The members present, having taken these motives into account, and since such a cruel and evil-minded creature does not merit an honourable burial, accept and allow the proposition made by the honourable independent fiscal.

Cape of Good Hope, the date as above.

In my presence, [signed] C.L. Neethling, secretary.

Footnotes

  1. This was a particularly dishonourable end for Boom since association with the executioner was considered highly polluting, and burial below the gallows a fate for criminals (see 1719 Jonas van Manado, n. 13). It is not clear whether this was because he had committed suicide or because of his attack on one of the Company’s slaves. The description of Boom as a ‘wreed en boosaardig schepsel’ (cruel and malicious creature) suggests both.
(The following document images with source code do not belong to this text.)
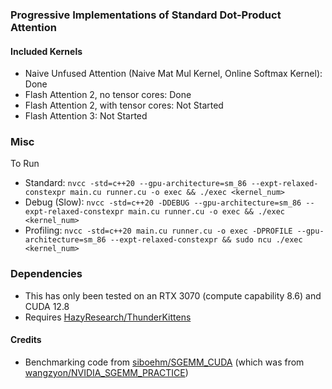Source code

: ### Progressive Implementations of Standard Dot-Product Attention

#### Included Kernels
- Naive Unfused Attention (Naive Mat Mul Kernel, Online Softmax Kernel): Done
- Flash Attention 2, no tensor cores: Done
- Flash Attention 2, with tensor cores: Not Started
- Flash Attention 3: Not Started

### Misc

To Run
- Standard: `nvcc -std=c++20 --gpu-architecture=sm_86 --expt-relaxed-constexpr main.cu runner.cu -o exec && ./exec <kernel_num>`
- Debug (Slow): `nvcc -std=c++20 -DDEBUG --gpu-architecture=sm_86 --expt-relaxed-constexpr main.cu runner.cu -o exec && ./exec <kernel_num>`
- Profiling: `nvcc -std=c++20 main.cu runner.cu -o exec -DPROFILE --gpu-architecture=sm_86 --expt-relaxed-constexpr && sudo ncu ./exec <kernel_num>`

### Dependencies
- This has only been tested on an RTX 3070 (compute capability 8.6) and CUDA 12.8
- Requires [HazyResearch/ThunderKittens](https://github.com/HazyResearch/ThunderKittens)

#### Credits
- Benchmarking code from [siboehm/SGEMM_CUDA](https://github.com/siboehm/SGEMM_CUDA) (which was from [wangzyon/NVIDIA_SGEMM_PRACTICE](https://github.com/wangzyon/NVIDIA_SGEMM_PRACTICE))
Upham 2001b argues that suicides by Europeans were not punished judicially, yet this particular case was considered important enough for an emergency meeting of the Council to be held on a Sunday.

  2. The slaves in the Lodge got weekly rations which they cooked themselves (Geyser 1958: 24 and Schoeman 2001: 531-32).

Sondag, den 30e Maart 1766:

Ter ordre van den edelachtbaare heere Praesident, en op voordragt van den heer Independent Fiscaal Jan Willem Cloppenburg, in rondvrage gebragt sijnde, of het, ten spiegel en afschrik van andere Godvergeetene fielten, niet goed sijn soude dat het lighaam van den, hem gisteren in de voornagt door een pistool schoot deerlijk om ’t leeven gebragt hebbenden, portier der edele Compagnies slaven logie, in naame Carel Boom, door den scherpregter onder de galg begraven wierd; dewijl dien selfsmoordenaar, eerst momentelijk voordat sigselfs had vermoord, naar eene slavin der edele Compagnies, in naame Cornelia van Piloane, met eene andere pistool geschooten en aan ’t hoofd geraakt had; dat, volgens het door de opperchirurgijns gedaane rapport, de daardoor veroorsaakte wonden wel doodelijk werden konden, en uijt de omstandigheeden bleek, dat het voorneemen van gemelde Carel Boom geweest was om die slavin ’t leeven daardoor te beneemen, overmits deselve, naar een tijd lang bij hem gehouden te hebben, daarvan afgesien had; hebbende hij voorseijde Cornelia van Piloane dierhalven op laatstleeden Maandag, ten eijnde haar te dwingen tot langere bijhoudinge, bij derselver onwilligheijd, gramstoorig met een mes in de hand gequetst, ’tgeen die slavin egter toenmaals, om denselven te verschoonen, opgegeeven had, geschied te zijn door het snijden van kaas.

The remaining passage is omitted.